- Episode no.: Season 3 Episode 87
- Directed by: Charles Jarrott
- Written by: Bob Kesten
- Original air date: May 8, 1960
- Running time: 60 mins

= The Innocent (Armchair Theatre) =

1960 British TV play in the Armchair Theatre series

The Innocent is a 1960 British television play that aired as an episode of Armchair Theatre. It starred Diana Dors.

The play was especially written for Dors. It was her second British television play, following one for the BBC eight years previously. She was paid £1,000 to appear in the play, which was high at the time.

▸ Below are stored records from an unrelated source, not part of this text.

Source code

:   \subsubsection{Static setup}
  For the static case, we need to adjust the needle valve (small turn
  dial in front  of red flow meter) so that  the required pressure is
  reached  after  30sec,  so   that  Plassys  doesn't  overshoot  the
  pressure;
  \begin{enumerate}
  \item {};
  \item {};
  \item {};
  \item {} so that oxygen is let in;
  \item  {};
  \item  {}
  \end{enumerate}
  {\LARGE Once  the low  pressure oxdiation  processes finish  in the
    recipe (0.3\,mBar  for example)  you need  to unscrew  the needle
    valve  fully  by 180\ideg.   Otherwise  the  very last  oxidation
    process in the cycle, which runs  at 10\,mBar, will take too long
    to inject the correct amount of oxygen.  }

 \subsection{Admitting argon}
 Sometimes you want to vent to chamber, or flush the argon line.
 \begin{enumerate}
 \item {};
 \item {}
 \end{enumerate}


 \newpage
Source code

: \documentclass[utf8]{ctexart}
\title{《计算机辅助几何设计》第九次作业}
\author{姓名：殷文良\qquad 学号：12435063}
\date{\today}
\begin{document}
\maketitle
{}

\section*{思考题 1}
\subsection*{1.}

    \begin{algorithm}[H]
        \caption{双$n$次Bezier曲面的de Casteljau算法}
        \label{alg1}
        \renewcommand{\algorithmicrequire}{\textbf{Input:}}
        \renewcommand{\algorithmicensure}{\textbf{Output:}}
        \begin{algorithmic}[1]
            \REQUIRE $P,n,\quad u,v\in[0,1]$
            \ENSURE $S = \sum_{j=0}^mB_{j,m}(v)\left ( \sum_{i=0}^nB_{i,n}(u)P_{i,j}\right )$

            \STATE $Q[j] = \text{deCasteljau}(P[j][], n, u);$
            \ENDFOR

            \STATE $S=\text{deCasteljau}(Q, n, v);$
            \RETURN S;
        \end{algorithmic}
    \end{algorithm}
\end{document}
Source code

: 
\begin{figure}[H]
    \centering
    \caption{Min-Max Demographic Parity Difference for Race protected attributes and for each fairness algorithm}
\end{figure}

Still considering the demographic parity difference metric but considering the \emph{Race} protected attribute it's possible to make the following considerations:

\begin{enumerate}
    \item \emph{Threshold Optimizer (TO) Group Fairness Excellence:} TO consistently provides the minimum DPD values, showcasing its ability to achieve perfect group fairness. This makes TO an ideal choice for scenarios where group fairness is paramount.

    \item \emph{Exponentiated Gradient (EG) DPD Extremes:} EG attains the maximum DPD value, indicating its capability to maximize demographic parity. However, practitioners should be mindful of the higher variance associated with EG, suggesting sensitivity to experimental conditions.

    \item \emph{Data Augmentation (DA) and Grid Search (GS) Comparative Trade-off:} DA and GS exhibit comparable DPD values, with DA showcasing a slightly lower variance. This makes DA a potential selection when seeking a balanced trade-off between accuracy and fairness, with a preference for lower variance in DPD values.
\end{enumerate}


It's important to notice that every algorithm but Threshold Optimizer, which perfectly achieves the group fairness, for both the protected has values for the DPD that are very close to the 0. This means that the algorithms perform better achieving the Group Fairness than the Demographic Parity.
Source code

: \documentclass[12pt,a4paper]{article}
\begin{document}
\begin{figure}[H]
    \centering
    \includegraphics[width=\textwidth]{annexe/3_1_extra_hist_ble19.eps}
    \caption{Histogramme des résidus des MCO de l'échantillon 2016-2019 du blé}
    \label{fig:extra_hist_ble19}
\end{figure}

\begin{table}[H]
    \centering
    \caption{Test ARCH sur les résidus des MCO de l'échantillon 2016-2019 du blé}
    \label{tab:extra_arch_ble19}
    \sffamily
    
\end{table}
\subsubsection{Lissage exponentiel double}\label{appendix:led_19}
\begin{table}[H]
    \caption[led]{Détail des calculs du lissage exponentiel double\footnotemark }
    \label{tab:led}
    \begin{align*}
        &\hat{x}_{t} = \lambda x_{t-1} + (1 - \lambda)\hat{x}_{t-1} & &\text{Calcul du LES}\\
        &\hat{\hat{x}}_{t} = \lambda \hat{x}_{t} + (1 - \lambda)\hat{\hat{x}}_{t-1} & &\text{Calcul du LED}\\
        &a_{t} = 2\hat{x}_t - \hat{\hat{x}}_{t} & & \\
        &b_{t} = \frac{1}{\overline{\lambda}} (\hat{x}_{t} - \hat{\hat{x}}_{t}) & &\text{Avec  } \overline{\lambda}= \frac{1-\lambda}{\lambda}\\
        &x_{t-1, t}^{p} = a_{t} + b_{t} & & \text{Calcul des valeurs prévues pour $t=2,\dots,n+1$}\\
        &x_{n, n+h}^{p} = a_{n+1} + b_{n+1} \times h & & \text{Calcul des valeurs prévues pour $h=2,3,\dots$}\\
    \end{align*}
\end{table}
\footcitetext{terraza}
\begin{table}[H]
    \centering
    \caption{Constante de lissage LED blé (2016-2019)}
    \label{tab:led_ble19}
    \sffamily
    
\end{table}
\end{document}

Dors sang two songs from her album Swinging Dors in the play.

==Premise==
Jane Francis is a famous pop singer who is married to an artist, David Manning, with whom she shares a daughter, Susan. Family friend Sir Malcolm tells Jane that David is cheating on her with a model, Tina. Tina is murdered.

==Cast==
- Diana Dors as Jane Francis
- Ian Hunter as Sir Malcolm Saville
- Patrick Macnee as David Manning
- Basil Dignam as Mr. Bradshaw
- Deborah Buchan (granddaughter of John Buchan) as Susan
- Geoffrey Denys as Clerk of the Court
- Denis Holmes as Detective Sergeant
- Cecily Hullett as Miss Emery
- Robert Raglan as Detective Superintendent
- Kynaston Reeves as Judge
- Yvonne Romain as Tina Fiori
- Nicholas Selby as Charles Seale

==Reception==
The Liverpool Post said Dors "gives a first class dramatic performance. But I hope next time they will give her a more convincing vehicle for her talent."

The Leicester Mercury called it "an unremarkable crime play" and said Dors "run amok with... over acting."